Every generated deck runs through the validator: 100-card size, singleton rule, color identity, banlist, and — when a bracket is chosen — bracket violations. Invalid decks are returned as failed variants with structured error codes so the UI can guide the user (raise the budget, lift the missing-card cap, pick a different commander).

9. Deck confidence report

The Review screen scores the generated deck on legality, role balance, mana curve health, budget status, owned-card percentage, and bracket fit. The report highlights strengths, watch points, and next actions — built to give you confidence before spending money on the missing cards.

Common questions about the build

Is BinderBrew using AI to build decks?

Not for generation. Deck-building is fully deterministic: typed domain rules, role templates, and ranked candidates. Offline model-assisted archetype extraction may produce committed JSON snapshots, but runtime deck generation never calls a model or scrapes live deck data.

What is the WotC Commander Bracket system?

Brackets 1 through 5 describe how strong a deck plays at the table. Bracket 1 is ultra-casual, bracket 5 is cEDH. The bracket system controls which restricted-list cards (Game Changers, mass land destruction, extra turns, two-card combos) are allowed. BinderBrew lets you pick your bracket up front and reports the bracket your finished deck actually belongs at.
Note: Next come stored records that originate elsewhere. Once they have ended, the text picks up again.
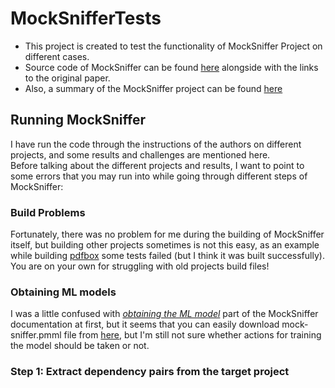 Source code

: # MockSnifferTests

- This project is created to test the functionality of MockSniffer Project on different cases.
- Source code of MockSniffer can be found [here](https://github.com/henryhchchc/MockSniffer) alongside with the links to the original paper.
- Also, a summary of the MockSniffer project can be found [here](https://docs.google.com/document/d/1my1nfR7acrVHna_H-ZO6knYoweI6twsjOlN72oKugLU/edit?usp=sharing)

## Running MockSniffer
I have run the code through the instructions of the authors on different projects, and some results and challenges are mentioned here.
<br/> Before talking about the different projects and results, I want to point to some errors that you may run into while going through different steps of MockSniffer:

### Build Problems
Fortunately, there was no problem for me during the building of MockSniffer itself, but building other projects sometimes 
is not this easy, as an example while building [pdfbox](https://github.com/apache/pdfbox) some tests failed (but I think
it was built successfully). You are on your own for struggling with old projects build files!

### Obtaining ML models
I was a little confused with <i> [obtaining the ML model](https://github.com/apache/pdfbox) </i> part of the MockSniffer
documentation at first, but it seems that you can easily download mock-sniffer.pmml file from [here](https://github.com/henryhchchc/MockSniffer/releases/tag/v1.1.0),
but I'm still not sure whether actions for training the model should be taken or not.

### Step 1: Extract dependency pairs from the target project
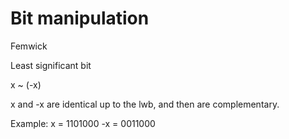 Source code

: # Bit manipulation

Femwick

Least significant bit

x ~ (-x)

x and -x are identical up to the lwb, and then are complementary.

Example:
x  = 1101000
-x = 0011000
Where does card data come from?

All card data is sourced from Scryfall — names, oracle text, color identity, banlist legality, and prices. Card images are served from Scryfall's CDN. BinderBrew is independent and not affiliated with Wizards of the Coast or Scryfall.

How are missing-card buy lists ranked?

Missing cards are scored by role impact (ramp, removal, draw, lands) and unit price. The highest-impact, best-value cards land at the top so a partial purchase still meaningfully improves the deck. Marketplace links carry BinderBrew utm parameters; once affiliate programs approve us, those clicks contribute back to the project at no cost to you.